--- ENTRIES SUPPLIED ---

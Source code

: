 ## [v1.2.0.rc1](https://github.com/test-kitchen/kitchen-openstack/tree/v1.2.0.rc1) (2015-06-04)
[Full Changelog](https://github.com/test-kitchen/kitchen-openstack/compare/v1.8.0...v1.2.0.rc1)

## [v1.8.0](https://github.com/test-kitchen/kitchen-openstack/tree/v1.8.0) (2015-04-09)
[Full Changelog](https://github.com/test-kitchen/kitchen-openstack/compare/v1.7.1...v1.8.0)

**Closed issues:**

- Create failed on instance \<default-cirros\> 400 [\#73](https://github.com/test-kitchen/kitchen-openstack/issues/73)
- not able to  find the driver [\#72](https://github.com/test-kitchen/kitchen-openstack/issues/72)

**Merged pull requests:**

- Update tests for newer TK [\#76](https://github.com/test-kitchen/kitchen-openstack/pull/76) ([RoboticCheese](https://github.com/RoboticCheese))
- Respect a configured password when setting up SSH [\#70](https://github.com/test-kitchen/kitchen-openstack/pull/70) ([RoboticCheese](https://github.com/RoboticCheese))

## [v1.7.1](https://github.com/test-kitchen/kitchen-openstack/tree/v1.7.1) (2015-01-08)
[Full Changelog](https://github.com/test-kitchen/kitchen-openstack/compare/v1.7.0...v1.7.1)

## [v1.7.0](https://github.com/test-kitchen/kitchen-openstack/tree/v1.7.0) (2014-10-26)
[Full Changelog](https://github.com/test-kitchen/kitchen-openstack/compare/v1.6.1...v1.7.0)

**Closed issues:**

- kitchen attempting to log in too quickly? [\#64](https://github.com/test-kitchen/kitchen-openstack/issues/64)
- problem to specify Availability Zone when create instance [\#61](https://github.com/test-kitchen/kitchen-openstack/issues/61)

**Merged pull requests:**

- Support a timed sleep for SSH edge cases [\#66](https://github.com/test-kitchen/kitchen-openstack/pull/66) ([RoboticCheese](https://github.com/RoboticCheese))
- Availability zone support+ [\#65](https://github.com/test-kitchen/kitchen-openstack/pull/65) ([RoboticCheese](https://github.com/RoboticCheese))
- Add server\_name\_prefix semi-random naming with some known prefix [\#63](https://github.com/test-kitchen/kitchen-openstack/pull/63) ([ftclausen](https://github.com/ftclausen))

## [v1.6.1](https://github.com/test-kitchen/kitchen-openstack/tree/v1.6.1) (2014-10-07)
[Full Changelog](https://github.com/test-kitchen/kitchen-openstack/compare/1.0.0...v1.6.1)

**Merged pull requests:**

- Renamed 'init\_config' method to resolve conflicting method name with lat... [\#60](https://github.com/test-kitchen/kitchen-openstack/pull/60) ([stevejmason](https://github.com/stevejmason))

---

» EXERCISE REQUIREMENTS
What is needed is every line of the records that contains the word "compare".

» SOLVED EXERCISE
[Full Changelog](https://github.com/test-kitchen/kitchen-openstack/compare/v1.8.0...v1.2.0.rc1)
[Full Changelog](https://github.com/test-kitchen/kitchen-openstack/compare/v1.7.1...v1.8.0)
[Full Changelog](https://github.com/test-kitchen/kitchen-openstack/compare/v1.7.0...v1.7.1)
[Full Changelog](https://github.com/test-kitchen/kitchen-openstack/compare/v1.6.1...v1.7.0)
[Full Changelog](https://github.com/test-kitchen/kitchen-openstack/compare/1.0.0...v1.6.1)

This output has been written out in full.